Many of our best memories have happened when we were on vacation together. In one memory, I was jet skiing with my son, and our jet ski tipped over, forcing us both into the water. My second daughter, who was 7 at the time, jumped in to come to our rescue. Can you imagine that? A 7-year-old girl jumping into the water to save her brother and father. We are always there to rescue each other when needed.
One of my primary goals as a father has been to foster a sense of autonomy among my children. Not just financial autonomy, though they are on their way to promising careers. More so, I wanted to build their "intellectual independence," which is having the will to learn and think on your own, and "emotional independence," or spiritual independence -- the ultimate sense of self-reliance. I think it's important for my children to have more than just unconditional love, but also maintain their own identity and make their own decisions. The ideas of discipline and focus that have guided my professional life are also relevant to my family life in this way.
That doesn't mean I won't offer them advice -- I do. Today all four of my children work in the U.S., and I speak with them regularly on the phone on weekends. Although I offer advice, I don't expect them to follow it. This is important. They need only to consider my input, and then make their own decisions.
I have written often about my own background and diversity. My children had a similar upbringing, which informs their worldviews. For example, my son speaks English and French, and was educated in the U.S., Japan and France. He also understands Lebanese culture. Therefore, he fully appreciates diversity and believes that a person's identity is not bound by nationality. For him, the country a person is from has nothing to do with who he is.

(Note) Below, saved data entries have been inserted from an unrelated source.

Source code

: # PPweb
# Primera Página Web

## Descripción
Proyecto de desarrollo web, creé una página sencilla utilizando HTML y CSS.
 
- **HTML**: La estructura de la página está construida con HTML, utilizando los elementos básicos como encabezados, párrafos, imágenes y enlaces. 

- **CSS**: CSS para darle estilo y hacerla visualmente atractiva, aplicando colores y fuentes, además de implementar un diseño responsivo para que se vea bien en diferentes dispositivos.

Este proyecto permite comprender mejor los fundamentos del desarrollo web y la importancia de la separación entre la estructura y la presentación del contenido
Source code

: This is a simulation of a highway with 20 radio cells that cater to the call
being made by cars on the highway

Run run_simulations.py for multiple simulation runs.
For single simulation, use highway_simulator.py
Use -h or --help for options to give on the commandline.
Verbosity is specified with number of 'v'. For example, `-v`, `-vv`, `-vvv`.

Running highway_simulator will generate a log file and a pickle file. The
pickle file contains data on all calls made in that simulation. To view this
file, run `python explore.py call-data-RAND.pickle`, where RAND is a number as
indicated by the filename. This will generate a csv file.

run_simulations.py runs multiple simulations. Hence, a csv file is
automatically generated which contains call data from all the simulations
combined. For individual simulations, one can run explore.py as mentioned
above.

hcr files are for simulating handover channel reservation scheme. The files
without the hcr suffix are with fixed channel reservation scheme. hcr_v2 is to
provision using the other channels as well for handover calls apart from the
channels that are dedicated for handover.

Although we live far apart, we spend some holidays together. My children come -- without significant others -- so that we can enjoy each other as a family. Vacations are easier to take in August, but we also try to spend Christmas together. We may not be doing anything special, but the simple act of being together is what matters. We use this time to catch up on our interests and share what we have been thinking and working on. I am proud of who they have become.
Carlos Ghosn is chairman and CEO of Nissan Motor Co., Ltd.